After recessing for about 15 minutes, Moore returned with his decision.

“The [Virginia] statute does not define emergency,” Moore said. “[But] this is not it.”

“What is the irreparable harm? They have been operating for six months. The revenues are there. Expenses are being paid. Nobody has shown they will violate the fiduciary duty.” 

Tom Wolf

Tom Wolf

Moore said the two sides have each made business decisions that have led to disagreement, but that does not constitute an emergency.

At one point early in the hearing, Moore likened the hearing to a chess game.

“There are a lot of moving parts here,” Moore said. “What’s the next move?”

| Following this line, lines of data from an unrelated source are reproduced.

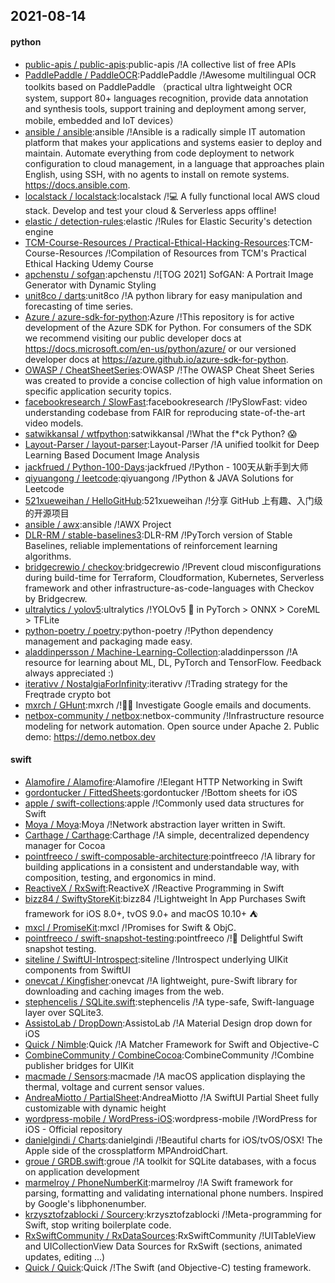 ## 2021-08-14

#### python
* [public-apis / public-apis](https://github.com/public-apis/public-apis):public-apis /!A collective list of free APIs
* [PaddlePaddle / PaddleOCR](https://github.com/PaddlePaddle/PaddleOCR):PaddlePaddle /!Awesome multilingual OCR toolkits based on PaddlePaddle （practical ultra lightweight OCR system, support 80+ languages recognition, provide data annotation and synthesis tools, support training and deployment among server, mobile, embedded and IoT devices）
* [ansible / ansible](https://github.com/ansible/ansible):ansible /!Ansible is a radically simple IT automation platform that makes your applications and systems easier to deploy and maintain. Automate everything from code deployment to network configuration to cloud management, in a language that approaches plain English, using SSH, with no agents to install on remote systems. https://docs.ansible.com.
* [localstack / localstack](https://github.com/localstack/localstack):localstack /!💻
A fully functional local AWS cloud stack. Develop and test your cloud & Serverless apps offline!
* [elastic / detection-rules](https://github.com/elastic/detection-rules):elastic /!Rules for Elastic Security's detection engine
* [TCM-Course-Resources / Practical-Ethical-Hacking-Resources](https://github.com/TCM-Course-Resources/Practical-Ethical-Hacking-Resources):TCM-Course-Resources /!Compilation of Resources from TCM's Practical Ethical Hacking Udemy Course
* [apchenstu / sofgan](https://github.com/apchenstu/sofgan):apchenstu /![TOG 2021] SofGAN: A Portrait Image Generator with Dynamic Styling
* [unit8co / darts](https://github.com/unit8co/darts):unit8co /!A python library for easy manipulation and forecasting of time series.
* [Azure / azure-sdk-for-python](https://github.com/Azure/azure-sdk-for-python):Azure /!This repository is for active development of the Azure SDK for Python. For consumers of the SDK we recommend visiting our public developer docs at https://docs.microsoft.com/en-us/python/azure/ or our versioned developer docs at https://azure.github.io/azure-sdk-for-python.
* [OWASP / CheatSheetSeries](https://github.com/OWASP/CheatSheetSeries):OWASP /!The OWASP Cheat Sheet Series was created to provide a concise collection of high value information on specific application security topics.
* [facebookresearch / SlowFast](https://github.com/facebookresearch/SlowFast):facebookresearch /!PySlowFast: video understanding codebase from FAIR for reproducing state-of-the-art video models.
* [satwikkansal / wtfpython](https://github.com/satwikkansal/wtfpython):satwikkansal /!What the f*ck Python?
😱
* [Layout-Parser / layout-parser](https://github.com/Layout-Parser/layout-parser):Layout-Parser /!A unified toolkit for Deep Learning Based Document Image Analysis
* [jackfrued / Python-100-Days](https://github.com/jackfrued/Python-100-Days):jackfrued /!Python - 100天从新手到大师
* [qiyuangong / leetcode](https://github.com/qiyuangong/leetcode):qiyuangong /!Python & JAVA Solutions for Leetcode
* [521xueweihan / HelloGitHub](https://github.com/521xueweihan/HelloGitHub):521xueweihan /!分享 GitHub 上有趣、入门级的开源项目
* [ansible / awx](https://github.com/ansible/awx):ansible /!AWX Project
* [DLR-RM / stable-baselines3](https://github.com/DLR-RM/stable-baselines3):DLR-RM /!PyTorch version of Stable Baselines, reliable implementations of reinforcement learning algorithms.
* [bridgecrewio / checkov](https://github.com/bridgecrewio/checkov):bridgecrewio /!Prevent cloud misconfigurations during build-time for Terraform, Cloudformation, Kubernetes, Serverless framework and other infrastructure-as-code-languages with Checkov by Bridgecrew.
* [ultralytics / yolov5](https://github.com/ultralytics/yolov5):ultralytics /!YOLOv5
🚀
in PyTorch > ONNX > CoreML > TFLite
* [python-poetry / poetry](https://github.com/python-poetry/poetry):python-poetry /!Python dependency management and packaging made easy.
* [aladdinpersson / Machine-Learning-Collection](https://github.com/aladdinpersson/Machine-Learning-Collection):aladdinpersson /!A resource for learning about ML, DL, PyTorch and TensorFlow. Feedback always appreciated :)
* [iterativv / NostalgiaForInfinity](https://github.com/iterativv/NostalgiaForInfinity):iterativv /!Trading strategy for the Freqtrade crypto bot
* [mxrch / GHunt](https://github.com/mxrch/GHunt):mxrch /!🕵️‍♂️
Investigate Google emails and documents.
* [netbox-community / netbox](https://github.com/netbox-community/netbox):netbox-community /!Infrastructure resource modeling for network automation. Open source under Apache 2. Public demo: https://demo.netbox.dev

#### swift
* [Alamofire / Alamofire](https://github.com/Alamofire/Alamofire):Alamofire /!Elegant HTTP Networking in Swift
* [gordontucker / FittedSheets](https://github.com/gordontucker/FittedSheets):gordontucker /!Bottom sheets for iOS
* [apple / swift-collections](https://github.com/apple/swift-collections):apple /!Commonly used data structures for Swift
* [Moya / Moya](https://github.com/Moya/Moya):Moya /!Network abstraction layer written in Swift.
* [Carthage / Carthage](https://github.com/Carthage/Carthage):Carthage /!A simple, decentralized dependency manager for Cocoa
* [pointfreeco / swift-composable-architecture](https://github.com/pointfreeco/swift-composable-architecture):pointfreeco /!A library for building applications in a consistent and understandable way, with composition, testing, and ergonomics in mind.
* [ReactiveX / RxSwift](https://github.com/ReactiveX/RxSwift):ReactiveX /!Reactive Programming in Swift
* [bizz84 / SwiftyStoreKit](https://github.com/bizz84/SwiftyStoreKit):bizz84 /!Lightweight In App Purchases Swift framework for iOS 8.0+, tvOS 9.0+ and macOS 10.10+
⛺
* [mxcl / PromiseKit](https://github.com/mxcl/PromiseKit):mxcl /!Promises for Swift & ObjC.
* [pointfreeco / swift-snapshot-testing](https://github.com/pointfreeco/swift-snapshot-testing):pointfreeco /!📸
Delightful Swift snapshot testing.
* [siteline / SwiftUI-Introspect](https://github.com/siteline/SwiftUI-Introspect):siteline /!Introspect underlying UIKit components from SwiftUI
* [onevcat / Kingfisher](https://github.com/onevcat/Kingfisher):onevcat /!A lightweight, pure-Swift library for downloading and caching images from the web.
* [stephencelis / SQLite.swift](https://github.com/stephencelis/SQLite.swift):stephencelis /!A type-safe, Swift-language layer over SQLite3.
* [AssistoLab / DropDown](https://github.com/AssistoLab/DropDown):AssistoLab /!A Material Design drop down for iOS
* [Quick / Nimble](https://github.com/Quick/Nimble):Quick /!A Matcher Framework for Swift and Objective-C
* [CombineCommunity / CombineCocoa](https://github.com/CombineCommunity/CombineCocoa):CombineCommunity /!Combine publisher bridges for UIKit
* [macmade / Sensors](https://github.com/macmade/Sensors):macmade /!A macOS application displaying the thermal, voltage and current sensor values.
* [AndreaMiotto / PartialSheet](https://github.com/AndreaMiotto/PartialSheet):AndreaMiotto /!A SwiftUI Partial Sheet fully customizable with dynamic height
* [wordpress-mobile / WordPress-iOS](https://github.com/wordpress-mobile/WordPress-iOS):wordpress-mobile /!WordPress for iOS - Official repository
* [danielgindi / Charts](https://github.com/danielgindi/Charts):danielgindi /!Beautiful charts for iOS/tvOS/OSX! The Apple side of the crossplatform MPAndroidChart.
* [groue / GRDB.swift](https://github.com/groue/GRDB.swift):groue /!A toolkit for SQLite databases, with a focus on application development
* [marmelroy / PhoneNumberKit](https://github.com/marmelroy/PhoneNumberKit):marmelroy /!A Swift framework for parsing, formatting and validating international phone numbers. Inspired by Google's libphonenumber.
* [krzysztofzablocki / Sourcery](https://github.com/krzysztofzablocki/Sourcery):krzysztofzablocki /!Meta-programming for Swift, stop writing boilerplate code.
* [RxSwiftCommunity / RxDataSources](https://github.com/RxSwiftCommunity/RxDataSources):RxSwiftCommunity /!UITableView and UICollectionView Data Sources for RxSwift (sections, animated updates, editing ...)
* [Quick / Quick](https://github.com/Quick/Quick):Quick /!The Swift (and Objective-C) testing framework.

After the decision, the current chief executive officer of the Charlottesville Parking Center called Moore’s decision reasonable.

“We knew going into it that an emergency receivership would have been an extraordinary remedy, but it was driven by our desire to keep the garage open while the parties remain at an impasse,” said Dave Norris, who served two terms on Charlottesville City Council.

Norris said he hopes the city will agree to resolve the issue, hopefully by accepting a settlement offered by CPC last week.

“What happens as of July 1 depends on what kind of response we get from the City,” Norris said. “The ball is in their court now.”